A kindergarten teacher in Bainbridge Island, Washington has actively decided to deny her male students the opportunity to play with LEGO blocks in order to encourage her female students to play with them.
Teacher Karen Keller forbids the boys in her class from playing with the toys, even going so far as to lie to them about their opportunity to play.
“I always tell the boys, ‘You’re going to have a turn’ — and I’m like, ‘Yeah, when hell freezes over’ in my head,” Keller said to the Bainbridge Island Review.
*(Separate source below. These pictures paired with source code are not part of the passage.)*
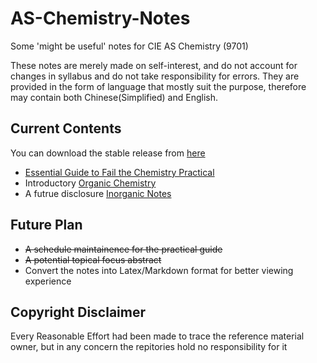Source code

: # AS-Chemistry-Notes
Some 'might be useful' notes for CIE AS Chemistry (9701)

These notes are merely made on self-interest, and do not account for changes in syllabus and do not take responsibility for errors.
They are provided in the form of language that mostly suit the purpose, therefore may contain both Chinese(Simplified) and English.

## Current Contents

You can download the stable release from [here](https://github.com/CaoJamie/AS-Chemistry-Notes/releases/tag/V0.2.0.0)
* [Essential Guide to Fail the Chemistry Practical](https://github.com/CaoJamie/AS-Chemistry-Notes/blob/dev/Essential%20Guide%20to%20Fail%20the%20Chemistry%20Practical/The%20Essential%20Guide%20to%20Failed%20the%20Chemistry%20Practical.pdf)
* Introductory [Organic Chemistry](https://github.com/CaoJamie/AS-Chemistry-Notes/blob/dev/The%20Insufficient%20Approach%20to%20Organic%20Chemistry/The%20Insufficient%20Approach%20to%20Organic%20Chemistry.pdf)
* A futrue disclosure [Inorganic Notes](https://github.com/CaoJamie/AS-Chemistry-Notes/blob/dev/Inorganic%20that%20you%20should%20forget/The%20Inorganic%20that%20You%20Don't%20need%20to%20Know.pdf)

## Future Plan
* <del>A schedule maintainence for the practical guide</del>
* <del>A potential topical focus abstract</del>
* Convert the notes into Latex/Markdown format for better viewing experience

## Copyright Disclaimer
Every Reasonable Effort had been made to trace the reference material owner, but in any concern the repitories hold no responsibility for it
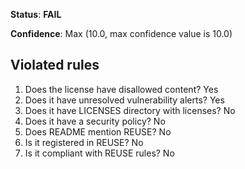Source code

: **Status**: **FAIL**

**Confidence**: Max (10.0, max confidence value is 10.0)

## Violated rules

1.  Does the license have disallowed content? Yes
1.  Does it have unresolved vulnerability alerts? Yes
1.  Does it have LICENSES directory with licenses? No
1.  Does it have a security policy? No
1.  Does README mention REUSE? No
1.  Is it registered in REUSE? No
1.  Is it compliant with REUSE rules? No
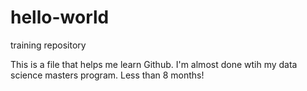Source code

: # hello-world
training repository

This is a file that helps me learn Github. I'm almost done wtih my data science masters program. Less than 8 months!

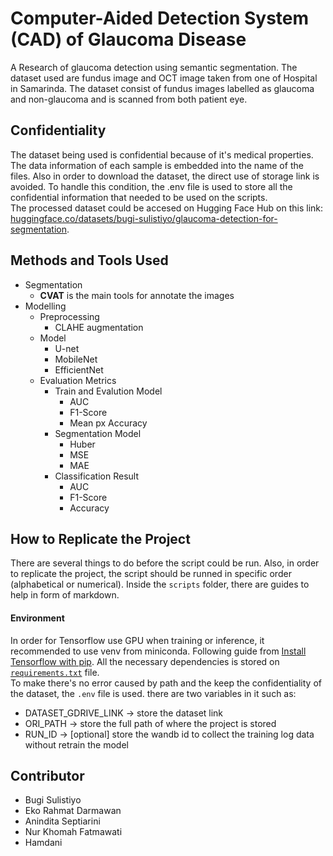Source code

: # Computer-Aided Detection System (CAD) of Glaucoma Disease
A Research of glaucoma detection using semantic segmentation. The dataset used are fundus image and OCT image taken from one of Hospital in Samarinda. The dataset consist of fundus images labelled as glaucoma and non-glaucoma and is scanned from both patient eye.

## Confidentiality
The dataset being used is confidential because of it's medical properties. The data information of each sample is embedded into the name of the files. Also in order to download the dataset, the direct use of storage link is avoided. To handle this condition, the .env file is used to store all the confidential information that needed to be used on the scripts. <br>
The processed dataset could be accesed on Hugging Face Hub on this link: [huggingface.co/datasets/bugi-sulistiyo/glaucoma-detection-for-segmentation](https://huggingface.co/datasets/bugi-sulistiyo/glaucoma-detection-for-segmentation).

## Methods and Tools Used
- Segmentation
  - **CVAT** is the main tools for annotate the images
- Modelling
  - Preprocessing
    - CLAHE augmentation
  - Model
    - U-net
    - MobileNet
    - EfficientNet
  - Evaluation Metrics
    - Train and Evalution Model
      - AUC
      - F1-Score
      - Mean px Accuracy
    - Segmentation Model
      - Huber
      - MSE
      - MAE
    - Classification Result
      - AUC
      - F1-Score
      - Accuracy

## How to Replicate the Project
There are several things to do before the script could be run. Also, in order to replicate the project, the script should be runned in specific order (alphabetical or numerical). Inside the `scripts` folder, there are guides to help in form of markdown.

#### Environment
In order for Tensorflow use GPU when training or inference, it recommended to use venv from miniconda. Following guide from [Install Tensorflow with pip](https://www.tensorflow.org/install/pip#windows-native). All the necessary dependencies is stored on [`requirements.txt`](requirements.txt) file.<br>
To make there's no error caused by path and the keep the confidentiality of the dataset, the `.env` file is used. there are two variables in it such as:
- DATASET_GDRIVE_LINK → store the dataset link
- ORI_PATH → store the full path of where the project is stored
- RUN_ID → [optional] store the wandb id to collect the training log data without retrain the model

## Contributor
* Bugi Sulistiyo
* Eko Rahmat Darmawan
* Anindita Septiarini
* Nur Khomah Fatmawati
* Hamdani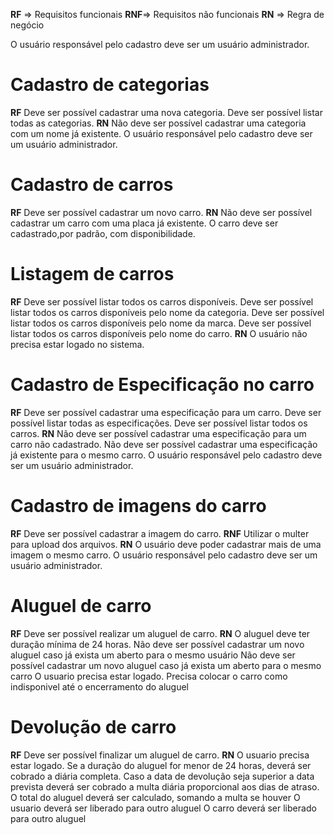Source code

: **RF** => Requisitos funcionais
**RNF**=> Requisitos não funcionais
**RN** => Regra de negócio


O usuário responsável pelo cadastro deve ser um usuário administrador.


# Cadastro de categorias
**RF**
Deve ser possível cadastrar uma nova categoria.
Deve ser possível listar todas as categorias.
**RN**
Não deve ser possível cadastrar uma categoria com um nome já existente.
O usuário responsável pelo cadastro deve ser um usuário administrador.

# Cadastro de carros
**RF**
Deve ser possível cadastrar um novo carro.
**RN**
Não deve ser possível cadastrar um carro com uma placa já existente.
O carro deve ser cadastrado,por padrão, com disponibilidade.

# Listagem de carros
**RF**
Deve ser possível listar todos os carros disponíveis.
Deve ser possível listar todos os carros disponíveis pelo nome da categoria.
Deve ser possível listar todos os carros disponíveis pelo nome da marca.
Deve ser possível listar todos os carros disponíveis pelo nome do carro.
**RN**
O usuário não precisa estar logado no sistema.

# Cadastro de Especificação no carro
**RF**
Deve ser possível cadastrar uma especificação para um carro.
Deve ser possível listar todas as especificações.
Deve ser possível listar todos os carros.
**RN**
Não deve ser possível cadastrar uma especificação para um carro não cadastrado.
Não deve ser possível cadastrar uma especificação já existente para o mesmo carro.
O usuário responsável pelo cadastro deve ser um usuário administrador.

# Cadastro de imagens do carro
**RF**
Deve ser possível cadastrar a imagem do carro.
**RNF**
Utilizar o multer para upload dos arquivos.
**RN**
O usuário deve poder cadastrar mais de uma imagem o mesmo carro.
O usuário responsável pelo cadastro deve ser um usuário administrador.

# Aluguel de carro
**RF**
Deve ser possível realizar um aluguel de carro.
**RN**
O aluguel deve ter duração mínima de 24 horas.
Não deve ser possível cadastrar um novo aluguel caso já exista um aberto para o mesmo usuário
Não deve ser possível cadastrar um novo aluguel caso já exista um aberto para o mesmo carro
O usuario precisa estar logado.
Precisa colocar o carro como indisponivel até o encerramento do aluguel

# Devolução de carro
**RF**
Deve ser possível finalizar um aluguel de carro.
**RN**
O usuario precisa estar logado.
Se a duração do aluguel for menor de 24 horas, deverá ser cobrado a diária completa.
Caso a data de devolução seja superior a data prevista deverá ser cobrado a multa diária proporcional aos dias de atraso.
O total do aluguel deverá ser calculado, somando a multa se houver
O usuario deverá ser liberado para outro aluguel
O carro deverá ser liberado para outro aluguel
Keller has enacted this because she noticed boys in her class gravitating toward the blocks during their “free choice” play time, while the girls flocked to dolls and crayons. Keller’s solution was to forbid the boys from playing with them in order to encourage the girls to play with them. Her interview in the Bainbridge Island Review, notably, has offered zero indication of how Keller has gotten the girls to play with something of which they have no interest.
According to The Review, Keller had tried to persuade the girls by giving them pink and purple LEGOs, “But it wasn’t enough.” Keller demanded a grant from her school (which she was given) to purchase Lego Education Community Starter Kits for 3 classrooms at the Captain Johnston Blakely Elementary school and did so without mentioning that the male students would be excluded.
“I just feel like we are still so far behind in promoting gender equity,” Keller said.
Journalist Ashe Schow was quoted as saying, “Now, if Keller had done some additional research, she might have learned that in the past decade, girls have been catching up to boys in math and science skills and have surpassed boys in many other skills. In fact, a study from the Organization for Economic Cooperation and Development, a French think-tank, found that teenage boys are 50 percent more likely than girls to fail at achieving basic proficiency in math, reading and science. Boys are also behind girls in literacy skills.
Overall, boys are ahead of girls in math (by an equivalent of about three months of schooling), about even with girls in science and a year behind girls in reading.”
Blakely Elementary Principal Reese Ande stated that the school does not “promote access or opportunity through any forms of exclusion” and that Keller is “a passionate teacher who cares deeply for each and every one of her students.”